The fury of the mob attack -- which ironically occurred during Indonesia’s Interfaith Harmony Week -- was engendered by the presence of Ahmadiyah in Cikeusik. The Ahmadiyah, with 200,000 followers in Indonesia, is considered heretical by many Muslims because of its belief that Muhammad was not the final prophet.
While Sudjana and a handful of Ahmadiyah men tried to defend the property with stones and slingshots, they were quickly overwhelmed by nearly 1,500 Muslims, all armed with clubs, machetes and rocks.
In a terrifying scene caught on video, three Ahmadiyah men were killed and the others badly beaten. As the mob danced around the dead men, laughing and chanting “God is Great,” Indonesian police merely stood and watched.
However, the Indonesian police did manage to arrest Sudjana -- whose hand was nearly severed by a machete in the attack -- for ostensibly inciting the mob to violence by not leaving the home upon the mob’s arrival.
While that action may have been surprising, it was overshadowed in early August when an Indonesian court sentenced Sudjana to six months in jail. It was a verdict that understandably shocked Sudjana, given the fact that 12 members of the attacking mob had been given sentences between three to six months.
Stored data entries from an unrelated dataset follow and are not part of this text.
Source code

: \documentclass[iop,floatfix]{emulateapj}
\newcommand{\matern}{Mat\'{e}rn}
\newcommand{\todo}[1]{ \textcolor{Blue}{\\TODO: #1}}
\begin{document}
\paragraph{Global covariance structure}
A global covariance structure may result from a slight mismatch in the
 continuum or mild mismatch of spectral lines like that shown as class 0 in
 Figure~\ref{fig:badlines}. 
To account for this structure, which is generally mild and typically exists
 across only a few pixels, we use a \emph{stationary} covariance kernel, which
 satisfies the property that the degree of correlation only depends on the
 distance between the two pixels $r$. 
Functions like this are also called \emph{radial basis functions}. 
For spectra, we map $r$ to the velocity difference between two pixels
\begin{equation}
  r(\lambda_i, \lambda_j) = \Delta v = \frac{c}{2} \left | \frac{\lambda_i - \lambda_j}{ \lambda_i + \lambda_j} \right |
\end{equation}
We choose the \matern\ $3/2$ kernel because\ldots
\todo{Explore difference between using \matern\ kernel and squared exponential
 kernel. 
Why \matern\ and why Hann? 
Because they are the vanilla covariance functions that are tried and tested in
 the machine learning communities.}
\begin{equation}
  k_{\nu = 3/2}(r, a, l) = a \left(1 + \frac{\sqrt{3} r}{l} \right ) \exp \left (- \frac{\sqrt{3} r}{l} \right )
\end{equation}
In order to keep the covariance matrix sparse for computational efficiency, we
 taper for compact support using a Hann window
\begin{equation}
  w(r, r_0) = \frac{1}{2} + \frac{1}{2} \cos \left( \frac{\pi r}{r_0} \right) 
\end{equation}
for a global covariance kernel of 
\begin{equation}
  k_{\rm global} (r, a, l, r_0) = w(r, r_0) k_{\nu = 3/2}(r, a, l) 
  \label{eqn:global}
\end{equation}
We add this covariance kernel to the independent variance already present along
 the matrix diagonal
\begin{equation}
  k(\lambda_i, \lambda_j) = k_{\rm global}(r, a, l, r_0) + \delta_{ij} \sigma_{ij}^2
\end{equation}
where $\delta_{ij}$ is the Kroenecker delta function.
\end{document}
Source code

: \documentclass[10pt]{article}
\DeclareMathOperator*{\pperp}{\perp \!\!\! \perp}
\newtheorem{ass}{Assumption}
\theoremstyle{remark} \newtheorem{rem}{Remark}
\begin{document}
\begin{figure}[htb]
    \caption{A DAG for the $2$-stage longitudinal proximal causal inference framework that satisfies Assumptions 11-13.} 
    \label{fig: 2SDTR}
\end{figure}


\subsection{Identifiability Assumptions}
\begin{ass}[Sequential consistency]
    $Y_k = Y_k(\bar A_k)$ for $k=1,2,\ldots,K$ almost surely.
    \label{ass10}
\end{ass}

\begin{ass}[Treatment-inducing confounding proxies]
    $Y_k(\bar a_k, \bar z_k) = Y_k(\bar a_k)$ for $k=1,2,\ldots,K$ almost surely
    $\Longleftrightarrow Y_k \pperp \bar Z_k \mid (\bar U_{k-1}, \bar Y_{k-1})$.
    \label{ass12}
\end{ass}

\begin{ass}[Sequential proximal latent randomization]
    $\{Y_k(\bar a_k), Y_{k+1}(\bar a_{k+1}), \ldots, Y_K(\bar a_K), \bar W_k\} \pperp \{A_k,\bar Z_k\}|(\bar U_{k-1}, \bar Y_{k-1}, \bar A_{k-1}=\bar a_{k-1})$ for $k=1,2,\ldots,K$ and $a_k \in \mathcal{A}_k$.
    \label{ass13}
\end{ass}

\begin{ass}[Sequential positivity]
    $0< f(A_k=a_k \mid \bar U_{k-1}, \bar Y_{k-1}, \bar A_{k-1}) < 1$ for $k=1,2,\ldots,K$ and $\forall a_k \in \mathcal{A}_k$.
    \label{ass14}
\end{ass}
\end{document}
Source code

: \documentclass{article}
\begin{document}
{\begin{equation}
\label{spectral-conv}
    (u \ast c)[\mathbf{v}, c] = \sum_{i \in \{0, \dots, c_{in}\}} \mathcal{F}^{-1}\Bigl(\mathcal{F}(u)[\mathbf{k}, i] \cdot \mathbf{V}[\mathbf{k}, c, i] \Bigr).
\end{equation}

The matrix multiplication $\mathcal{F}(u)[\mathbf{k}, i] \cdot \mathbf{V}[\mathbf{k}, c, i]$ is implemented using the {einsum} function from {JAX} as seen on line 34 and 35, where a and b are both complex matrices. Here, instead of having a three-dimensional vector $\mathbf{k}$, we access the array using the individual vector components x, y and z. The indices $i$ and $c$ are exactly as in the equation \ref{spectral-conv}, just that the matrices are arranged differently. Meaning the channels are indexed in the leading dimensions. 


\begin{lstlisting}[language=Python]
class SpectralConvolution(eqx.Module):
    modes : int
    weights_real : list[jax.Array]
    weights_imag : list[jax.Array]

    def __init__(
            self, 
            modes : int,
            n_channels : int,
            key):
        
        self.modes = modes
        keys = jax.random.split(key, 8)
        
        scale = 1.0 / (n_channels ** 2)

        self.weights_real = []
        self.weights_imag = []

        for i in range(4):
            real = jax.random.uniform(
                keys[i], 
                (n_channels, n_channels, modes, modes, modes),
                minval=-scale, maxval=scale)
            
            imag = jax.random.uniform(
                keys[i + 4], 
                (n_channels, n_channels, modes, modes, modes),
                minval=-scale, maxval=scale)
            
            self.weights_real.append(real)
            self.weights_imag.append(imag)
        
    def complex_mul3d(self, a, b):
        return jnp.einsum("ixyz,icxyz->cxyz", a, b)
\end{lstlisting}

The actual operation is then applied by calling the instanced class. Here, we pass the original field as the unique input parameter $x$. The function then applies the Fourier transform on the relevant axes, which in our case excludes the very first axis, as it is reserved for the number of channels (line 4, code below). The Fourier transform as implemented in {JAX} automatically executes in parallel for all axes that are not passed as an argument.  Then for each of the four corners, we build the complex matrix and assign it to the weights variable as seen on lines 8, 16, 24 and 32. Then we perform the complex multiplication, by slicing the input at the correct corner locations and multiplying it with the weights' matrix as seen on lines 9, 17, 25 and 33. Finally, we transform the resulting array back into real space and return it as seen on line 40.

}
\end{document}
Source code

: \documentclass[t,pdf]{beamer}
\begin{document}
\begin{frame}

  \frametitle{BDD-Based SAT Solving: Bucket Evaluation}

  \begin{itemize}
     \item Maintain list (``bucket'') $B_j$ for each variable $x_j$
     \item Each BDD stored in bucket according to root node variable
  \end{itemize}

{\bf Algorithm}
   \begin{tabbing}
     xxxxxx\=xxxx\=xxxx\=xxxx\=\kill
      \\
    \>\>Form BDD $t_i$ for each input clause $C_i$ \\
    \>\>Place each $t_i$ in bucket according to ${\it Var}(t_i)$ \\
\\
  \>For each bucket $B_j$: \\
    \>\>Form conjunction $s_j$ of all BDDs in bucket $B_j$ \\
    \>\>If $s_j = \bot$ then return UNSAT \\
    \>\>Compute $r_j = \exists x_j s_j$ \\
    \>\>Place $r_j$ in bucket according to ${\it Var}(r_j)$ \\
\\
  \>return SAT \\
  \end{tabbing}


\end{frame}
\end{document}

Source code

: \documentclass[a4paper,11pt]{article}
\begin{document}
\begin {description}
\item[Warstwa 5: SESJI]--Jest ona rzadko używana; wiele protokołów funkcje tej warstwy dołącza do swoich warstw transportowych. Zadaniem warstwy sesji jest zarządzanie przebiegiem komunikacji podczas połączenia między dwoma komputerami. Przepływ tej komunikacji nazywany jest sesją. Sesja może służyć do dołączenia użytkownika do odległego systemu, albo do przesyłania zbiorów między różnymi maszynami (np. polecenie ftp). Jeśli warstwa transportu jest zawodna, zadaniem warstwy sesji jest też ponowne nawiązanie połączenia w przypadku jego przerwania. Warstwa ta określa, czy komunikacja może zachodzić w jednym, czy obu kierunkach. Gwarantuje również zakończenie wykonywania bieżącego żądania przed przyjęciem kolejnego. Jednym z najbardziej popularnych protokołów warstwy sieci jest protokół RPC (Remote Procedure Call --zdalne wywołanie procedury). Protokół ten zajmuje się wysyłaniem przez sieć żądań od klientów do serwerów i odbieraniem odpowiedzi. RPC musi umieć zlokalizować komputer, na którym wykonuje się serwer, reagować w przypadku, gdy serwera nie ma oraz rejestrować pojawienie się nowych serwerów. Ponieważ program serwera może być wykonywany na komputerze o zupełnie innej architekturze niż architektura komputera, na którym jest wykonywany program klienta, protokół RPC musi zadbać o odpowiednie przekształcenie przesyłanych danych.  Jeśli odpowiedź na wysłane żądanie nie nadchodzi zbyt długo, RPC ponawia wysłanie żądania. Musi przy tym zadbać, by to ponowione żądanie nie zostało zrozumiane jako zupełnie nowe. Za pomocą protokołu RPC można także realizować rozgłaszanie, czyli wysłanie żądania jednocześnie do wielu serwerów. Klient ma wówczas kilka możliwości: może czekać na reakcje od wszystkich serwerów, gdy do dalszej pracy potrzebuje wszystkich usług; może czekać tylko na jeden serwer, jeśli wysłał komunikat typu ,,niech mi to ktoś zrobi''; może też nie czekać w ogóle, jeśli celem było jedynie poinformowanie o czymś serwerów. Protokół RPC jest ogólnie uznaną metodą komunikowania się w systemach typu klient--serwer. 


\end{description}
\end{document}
In fact, one of those attackers who had crushed in the skull of an Ahmadiyah man with a rock was released from prison days before Sudjana’s sentencing. Upon his return to Cikeusik, he was treated as a conquering hero by his fellow villagers. As one man said of the attack, “I do feel bad people had to die, but we had to clean our village.”
So, as he was being escorted from the courtroom, an incredulous Sudjana asked aloud, “I’m the victim. Why am I getting a higher sentence than some of the perpetrators?”
Mistreatment of the Ahmadiyah has escalated dramatically since 2008 when the Indonesian government decreed the Ahmadiyah to be a deviant sect whose followers could face up to five years in prison for practicing their faith. Since then, over a hundred violent incidents against the Ahmadiyah have been recorded, incidents which include the torching of mosques and homes.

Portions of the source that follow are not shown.